> [Task to carry out]
Below are records to repeat exactly; do not include any pictures.
*** Begin section ***
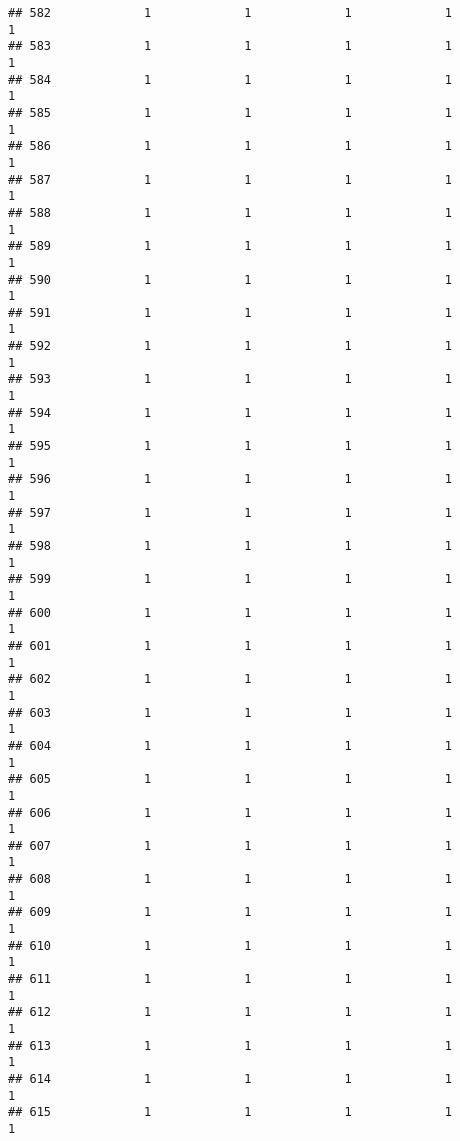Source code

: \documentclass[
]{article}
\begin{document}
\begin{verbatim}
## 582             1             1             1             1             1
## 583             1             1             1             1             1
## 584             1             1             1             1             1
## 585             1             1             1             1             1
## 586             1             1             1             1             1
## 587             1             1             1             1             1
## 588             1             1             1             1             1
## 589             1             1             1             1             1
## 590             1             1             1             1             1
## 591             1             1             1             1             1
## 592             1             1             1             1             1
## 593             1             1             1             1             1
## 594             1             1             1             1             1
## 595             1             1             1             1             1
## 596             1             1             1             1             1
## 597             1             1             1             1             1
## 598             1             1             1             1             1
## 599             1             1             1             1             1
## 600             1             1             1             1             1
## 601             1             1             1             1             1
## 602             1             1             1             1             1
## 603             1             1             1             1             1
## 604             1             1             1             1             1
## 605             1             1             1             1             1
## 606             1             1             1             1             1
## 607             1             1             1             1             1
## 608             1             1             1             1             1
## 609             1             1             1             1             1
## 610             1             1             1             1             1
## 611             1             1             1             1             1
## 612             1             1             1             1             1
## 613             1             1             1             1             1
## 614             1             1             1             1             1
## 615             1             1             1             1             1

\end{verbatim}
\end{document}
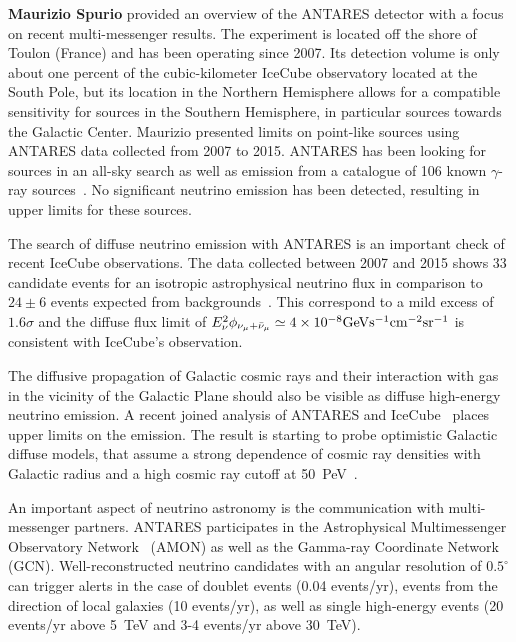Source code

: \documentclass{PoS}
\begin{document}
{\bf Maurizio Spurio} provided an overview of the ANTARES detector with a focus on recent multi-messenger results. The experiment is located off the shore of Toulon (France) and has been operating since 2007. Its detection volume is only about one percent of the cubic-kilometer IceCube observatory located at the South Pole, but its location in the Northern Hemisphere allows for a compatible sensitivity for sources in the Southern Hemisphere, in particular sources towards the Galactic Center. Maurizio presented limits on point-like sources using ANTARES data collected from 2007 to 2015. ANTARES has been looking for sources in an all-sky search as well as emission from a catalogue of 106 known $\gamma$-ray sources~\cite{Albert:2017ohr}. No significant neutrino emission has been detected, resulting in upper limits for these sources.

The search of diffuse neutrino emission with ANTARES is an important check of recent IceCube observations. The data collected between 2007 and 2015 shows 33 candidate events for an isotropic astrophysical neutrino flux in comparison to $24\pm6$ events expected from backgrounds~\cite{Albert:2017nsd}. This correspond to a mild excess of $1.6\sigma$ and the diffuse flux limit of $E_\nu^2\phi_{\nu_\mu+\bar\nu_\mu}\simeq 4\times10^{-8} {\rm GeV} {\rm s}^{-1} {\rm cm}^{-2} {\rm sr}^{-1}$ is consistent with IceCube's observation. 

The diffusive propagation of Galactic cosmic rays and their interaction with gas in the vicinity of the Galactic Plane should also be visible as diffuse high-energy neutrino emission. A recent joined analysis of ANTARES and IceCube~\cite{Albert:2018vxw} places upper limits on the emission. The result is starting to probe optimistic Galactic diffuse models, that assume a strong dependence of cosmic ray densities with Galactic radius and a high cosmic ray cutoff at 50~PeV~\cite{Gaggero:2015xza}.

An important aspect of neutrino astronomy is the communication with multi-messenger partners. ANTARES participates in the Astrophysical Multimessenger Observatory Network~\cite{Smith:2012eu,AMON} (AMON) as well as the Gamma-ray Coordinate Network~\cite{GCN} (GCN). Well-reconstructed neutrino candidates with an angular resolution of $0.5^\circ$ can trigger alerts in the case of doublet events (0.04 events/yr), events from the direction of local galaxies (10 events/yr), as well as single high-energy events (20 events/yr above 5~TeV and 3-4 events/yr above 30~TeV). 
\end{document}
*** End section ***
> [Result of this task]
Source code

: \documentclass[
]{article}
\begin{document}
\begin{verbatim}
## 582             1             1             1             1             1
## 583             1             1             1             1             1
## 584             1             1             1             1             1
## 585             1             1             1             1             1
## 586             1             1             1             1             1
## 587             1             1             1             1             1
## 588             1             1             1             1             1
## 589             1             1             1             1             1
## 590             1             1             1             1             1
## 591             1             1             1             1             1
## 592             1             1             1             1             1
## 593             1             1             1             1             1
## 594             1             1             1             1             1
## 595             1             1             1             1             1
## 596             1             1             1             1             1
## 597             1             1             1             1             1
## 598             1             1             1             1             1
## 599             1             1             1             1             1
## 600             1             1             1             1             1
## 601             1             1             1             1             1
## 602             1             1             1             1             1
## 603             1             1             1             1             1
## 604             1             1             1             1             1
## 605             1             1             1             1             1
## 606             1             1             1             1             1
## 607             1             1             1             1             1
## 608             1             1             1             1             1
## 609             1             1             1             1             1
## 610             1             1             1             1             1
## 611             1             1             1             1             1
## 612             1             1             1             1             1
## 613             1             1             1             1             1
## 614             1             1             1             1             1
## 615             1             1             1             1             1

\end{verbatim}
\end{document}
Source code

: \documentclass{PoS}
\begin{document}
{\bf Maurizio Spurio} provided an overview of the ANTARES detector with a focus on recent multi-messenger results. The experiment is located off the shore of Toulon (France) and has been operating since 2007. Its detection volume is only about one percent of the cubic-kilometer IceCube observatory located at the South Pole, but its location in the Northern Hemisphere allows for a compatible sensitivity for sources in the Southern Hemisphere, in particular sources towards the Galactic Center. Maurizio presented limits on point-like sources using ANTARES data collected from 2007 to 2015. ANTARES has been looking for sources in an all-sky search as well as emission from a catalogue of 106 known $\gamma$-ray sources~\cite{Albert:2017ohr}. No significant neutrino emission has been detected, resulting in upper limits for these sources.

The search of diffuse neutrino emission with ANTARES is an important check of recent IceCube observations. The data collected between 2007 and 2015 shows 33 candidate events for an isotropic astrophysical neutrino flux in comparison to $24\pm6$ events expected from backgrounds~\cite{Albert:2017nsd}. This correspond to a mild excess of $1.6\sigma$ and the diffuse flux limit of $E_\nu^2\phi_{\nu_\mu+\bar\nu_\mu}\simeq 4\times10^{-8} {\rm GeV} {\rm s}^{-1} {\rm cm}^{-2} {\rm sr}^{-1}$ is consistent with IceCube's observation. 

The diffusive propagation of Galactic cosmic rays and their interaction with gas in the vicinity of the Galactic Plane should also be visible as diffuse high-energy neutrino emission. A recent joined analysis of ANTARES and IceCube~\cite{Albert:2018vxw} places upper limits on the emission. The result is starting to probe optimistic Galactic diffuse models, that assume a strong dependence of cosmic ray densities with Galactic radius and a high cosmic ray cutoff at 50~PeV~\cite{Gaggero:2015xza}.

An important aspect of neutrino astronomy is the communication with multi-messenger partners. ANTARES participates in the Astrophysical Multimessenger Observatory Network~\cite{Smith:2012eu,AMON} (AMON) as well as the Gamma-ray Coordinate Network~\cite{GCN} (GCN). Well-reconstructed neutrino candidates with an angular resolution of $0.5^\circ$ can trigger alerts in the case of doublet events (0.04 events/yr), events from the direction of local galaxies (10 events/yr), as well as single high-energy events (20 events/yr above 5~TeV and 3-4 events/yr above 30~TeV). 
\end{document}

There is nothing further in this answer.